• Task instructions
Whenever a line in the records below holds the string "includes", include it in the count, and state the number alone.

◆ ◆ ◆ ◆ ◆

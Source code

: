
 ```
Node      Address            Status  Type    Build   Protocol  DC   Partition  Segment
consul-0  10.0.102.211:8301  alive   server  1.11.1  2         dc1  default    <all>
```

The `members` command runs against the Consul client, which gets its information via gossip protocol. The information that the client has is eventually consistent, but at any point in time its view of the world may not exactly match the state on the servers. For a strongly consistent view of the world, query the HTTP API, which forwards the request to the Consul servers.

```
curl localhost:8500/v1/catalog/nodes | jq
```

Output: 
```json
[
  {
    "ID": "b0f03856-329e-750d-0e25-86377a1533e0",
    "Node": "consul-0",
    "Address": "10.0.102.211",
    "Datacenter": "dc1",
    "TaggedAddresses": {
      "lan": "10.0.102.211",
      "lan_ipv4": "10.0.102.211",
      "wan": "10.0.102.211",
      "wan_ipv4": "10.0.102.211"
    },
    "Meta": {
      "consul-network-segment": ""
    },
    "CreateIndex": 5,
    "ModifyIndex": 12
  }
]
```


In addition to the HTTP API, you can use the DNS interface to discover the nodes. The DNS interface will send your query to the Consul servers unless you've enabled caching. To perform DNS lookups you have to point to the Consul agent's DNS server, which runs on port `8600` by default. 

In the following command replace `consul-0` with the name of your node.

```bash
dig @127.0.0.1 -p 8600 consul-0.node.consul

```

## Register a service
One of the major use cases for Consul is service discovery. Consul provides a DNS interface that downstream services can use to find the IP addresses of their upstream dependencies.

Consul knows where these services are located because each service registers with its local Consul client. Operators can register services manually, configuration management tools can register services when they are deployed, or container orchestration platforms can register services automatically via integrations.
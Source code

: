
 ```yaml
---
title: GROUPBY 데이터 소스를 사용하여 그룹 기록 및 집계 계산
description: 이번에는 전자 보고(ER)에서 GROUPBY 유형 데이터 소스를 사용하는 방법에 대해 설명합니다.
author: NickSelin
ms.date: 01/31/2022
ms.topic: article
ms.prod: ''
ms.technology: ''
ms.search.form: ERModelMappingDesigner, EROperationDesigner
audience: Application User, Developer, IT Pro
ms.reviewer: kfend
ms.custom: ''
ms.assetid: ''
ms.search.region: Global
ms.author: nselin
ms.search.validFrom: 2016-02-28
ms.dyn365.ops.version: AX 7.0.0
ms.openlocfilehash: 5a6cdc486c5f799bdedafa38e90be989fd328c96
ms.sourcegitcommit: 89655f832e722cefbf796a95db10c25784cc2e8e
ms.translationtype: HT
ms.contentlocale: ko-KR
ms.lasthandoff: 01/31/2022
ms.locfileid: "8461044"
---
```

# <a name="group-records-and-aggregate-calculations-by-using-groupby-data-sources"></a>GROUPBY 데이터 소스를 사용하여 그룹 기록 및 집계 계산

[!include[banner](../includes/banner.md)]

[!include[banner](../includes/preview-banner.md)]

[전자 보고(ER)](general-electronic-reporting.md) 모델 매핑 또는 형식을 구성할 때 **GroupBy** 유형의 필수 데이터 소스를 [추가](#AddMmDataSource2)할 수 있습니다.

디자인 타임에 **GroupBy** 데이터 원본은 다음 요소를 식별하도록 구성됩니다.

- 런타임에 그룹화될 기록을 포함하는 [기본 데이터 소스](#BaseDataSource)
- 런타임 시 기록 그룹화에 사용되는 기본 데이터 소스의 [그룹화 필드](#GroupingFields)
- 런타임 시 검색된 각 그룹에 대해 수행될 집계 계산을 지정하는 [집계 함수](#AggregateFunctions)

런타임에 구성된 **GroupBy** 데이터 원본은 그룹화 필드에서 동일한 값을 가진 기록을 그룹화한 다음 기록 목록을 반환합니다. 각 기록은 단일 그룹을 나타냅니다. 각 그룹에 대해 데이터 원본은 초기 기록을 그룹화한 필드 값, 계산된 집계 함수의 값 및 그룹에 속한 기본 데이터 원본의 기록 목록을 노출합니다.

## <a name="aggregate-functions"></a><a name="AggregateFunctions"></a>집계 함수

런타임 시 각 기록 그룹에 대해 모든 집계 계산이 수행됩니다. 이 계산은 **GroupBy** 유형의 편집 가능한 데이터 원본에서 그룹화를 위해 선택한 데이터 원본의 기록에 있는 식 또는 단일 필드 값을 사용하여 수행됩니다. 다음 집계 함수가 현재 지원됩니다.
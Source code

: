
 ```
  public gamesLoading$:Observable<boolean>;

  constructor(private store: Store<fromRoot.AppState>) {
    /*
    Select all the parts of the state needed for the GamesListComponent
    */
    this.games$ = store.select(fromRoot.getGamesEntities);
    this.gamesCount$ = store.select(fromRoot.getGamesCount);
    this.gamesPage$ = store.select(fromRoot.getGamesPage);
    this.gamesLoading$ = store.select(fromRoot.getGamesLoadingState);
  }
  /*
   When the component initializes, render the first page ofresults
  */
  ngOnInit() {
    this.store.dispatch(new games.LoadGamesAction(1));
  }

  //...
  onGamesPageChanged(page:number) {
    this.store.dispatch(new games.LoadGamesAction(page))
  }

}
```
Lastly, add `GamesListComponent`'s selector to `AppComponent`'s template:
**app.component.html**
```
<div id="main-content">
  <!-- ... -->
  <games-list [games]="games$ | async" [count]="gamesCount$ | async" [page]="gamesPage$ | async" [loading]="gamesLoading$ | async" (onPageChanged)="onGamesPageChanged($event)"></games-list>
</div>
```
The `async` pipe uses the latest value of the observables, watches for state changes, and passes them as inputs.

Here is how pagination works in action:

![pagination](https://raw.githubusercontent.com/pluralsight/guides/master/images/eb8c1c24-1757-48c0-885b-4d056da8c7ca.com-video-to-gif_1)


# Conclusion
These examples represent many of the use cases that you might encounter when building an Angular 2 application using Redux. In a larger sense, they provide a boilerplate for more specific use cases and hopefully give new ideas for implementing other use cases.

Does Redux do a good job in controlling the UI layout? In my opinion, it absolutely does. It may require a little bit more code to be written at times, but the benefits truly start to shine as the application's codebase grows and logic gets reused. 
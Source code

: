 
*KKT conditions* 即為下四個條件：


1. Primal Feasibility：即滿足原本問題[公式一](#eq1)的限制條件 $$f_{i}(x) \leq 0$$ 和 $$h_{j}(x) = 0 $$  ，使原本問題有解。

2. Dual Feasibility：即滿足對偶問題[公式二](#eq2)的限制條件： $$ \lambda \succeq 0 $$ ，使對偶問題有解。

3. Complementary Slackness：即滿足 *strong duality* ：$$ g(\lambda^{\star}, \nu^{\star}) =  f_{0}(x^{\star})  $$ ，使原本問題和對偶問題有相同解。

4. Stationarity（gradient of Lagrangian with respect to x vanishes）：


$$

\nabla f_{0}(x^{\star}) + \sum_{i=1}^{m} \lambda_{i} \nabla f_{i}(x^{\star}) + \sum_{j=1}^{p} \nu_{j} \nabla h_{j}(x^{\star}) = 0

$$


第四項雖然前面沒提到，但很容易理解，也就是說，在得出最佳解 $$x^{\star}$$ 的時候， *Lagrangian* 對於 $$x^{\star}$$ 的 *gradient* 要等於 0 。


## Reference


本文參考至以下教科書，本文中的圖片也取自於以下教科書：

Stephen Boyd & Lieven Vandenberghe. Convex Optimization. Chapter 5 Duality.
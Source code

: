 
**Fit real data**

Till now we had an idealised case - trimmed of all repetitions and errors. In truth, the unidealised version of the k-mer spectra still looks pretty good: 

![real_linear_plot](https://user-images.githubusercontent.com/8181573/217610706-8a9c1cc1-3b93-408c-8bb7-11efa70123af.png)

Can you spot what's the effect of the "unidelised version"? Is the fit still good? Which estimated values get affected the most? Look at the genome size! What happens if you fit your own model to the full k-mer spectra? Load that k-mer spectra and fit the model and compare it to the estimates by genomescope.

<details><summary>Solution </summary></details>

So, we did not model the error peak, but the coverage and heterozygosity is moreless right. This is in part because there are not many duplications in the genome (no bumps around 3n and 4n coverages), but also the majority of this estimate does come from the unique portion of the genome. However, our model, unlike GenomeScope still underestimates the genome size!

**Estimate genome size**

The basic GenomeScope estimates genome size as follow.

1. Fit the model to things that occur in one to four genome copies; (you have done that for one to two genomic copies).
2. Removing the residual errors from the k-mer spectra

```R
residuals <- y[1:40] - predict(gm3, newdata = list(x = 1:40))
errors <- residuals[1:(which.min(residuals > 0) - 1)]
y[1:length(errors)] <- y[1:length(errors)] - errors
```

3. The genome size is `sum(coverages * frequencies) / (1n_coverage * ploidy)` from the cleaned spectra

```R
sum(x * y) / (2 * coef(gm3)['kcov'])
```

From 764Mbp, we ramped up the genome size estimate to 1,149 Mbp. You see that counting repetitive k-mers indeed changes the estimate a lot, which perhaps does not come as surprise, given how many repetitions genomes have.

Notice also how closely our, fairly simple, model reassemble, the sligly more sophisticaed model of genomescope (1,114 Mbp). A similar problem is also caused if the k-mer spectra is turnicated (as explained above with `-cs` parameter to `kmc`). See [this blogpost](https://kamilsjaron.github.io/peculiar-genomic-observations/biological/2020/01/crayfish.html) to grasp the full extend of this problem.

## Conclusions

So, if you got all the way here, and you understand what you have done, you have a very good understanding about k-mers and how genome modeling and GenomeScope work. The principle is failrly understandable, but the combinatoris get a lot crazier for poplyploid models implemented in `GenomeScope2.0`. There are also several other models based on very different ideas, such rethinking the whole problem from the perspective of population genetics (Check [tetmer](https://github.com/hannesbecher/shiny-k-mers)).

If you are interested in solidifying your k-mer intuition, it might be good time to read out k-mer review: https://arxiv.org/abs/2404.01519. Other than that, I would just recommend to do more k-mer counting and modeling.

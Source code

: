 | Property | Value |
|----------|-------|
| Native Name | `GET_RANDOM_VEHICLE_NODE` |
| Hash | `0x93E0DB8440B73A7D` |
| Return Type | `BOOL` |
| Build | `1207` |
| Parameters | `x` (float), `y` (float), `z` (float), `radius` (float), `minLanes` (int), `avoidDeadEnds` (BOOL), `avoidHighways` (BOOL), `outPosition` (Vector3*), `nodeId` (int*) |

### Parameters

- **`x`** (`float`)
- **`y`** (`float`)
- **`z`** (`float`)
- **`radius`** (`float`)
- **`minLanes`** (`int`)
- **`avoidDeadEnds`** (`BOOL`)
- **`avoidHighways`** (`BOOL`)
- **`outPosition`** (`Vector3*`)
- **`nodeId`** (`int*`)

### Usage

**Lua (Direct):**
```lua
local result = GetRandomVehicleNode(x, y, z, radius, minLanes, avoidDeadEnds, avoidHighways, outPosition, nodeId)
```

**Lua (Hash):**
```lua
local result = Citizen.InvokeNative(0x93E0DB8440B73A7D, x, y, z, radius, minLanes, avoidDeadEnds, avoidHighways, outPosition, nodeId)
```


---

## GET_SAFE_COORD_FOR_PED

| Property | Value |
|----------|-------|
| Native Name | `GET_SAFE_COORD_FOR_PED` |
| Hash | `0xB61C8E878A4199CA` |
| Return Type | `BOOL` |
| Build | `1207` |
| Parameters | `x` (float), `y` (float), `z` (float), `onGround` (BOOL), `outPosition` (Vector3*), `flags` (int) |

◆ ◆ ◆ ◆ ◆

• Exercise response
2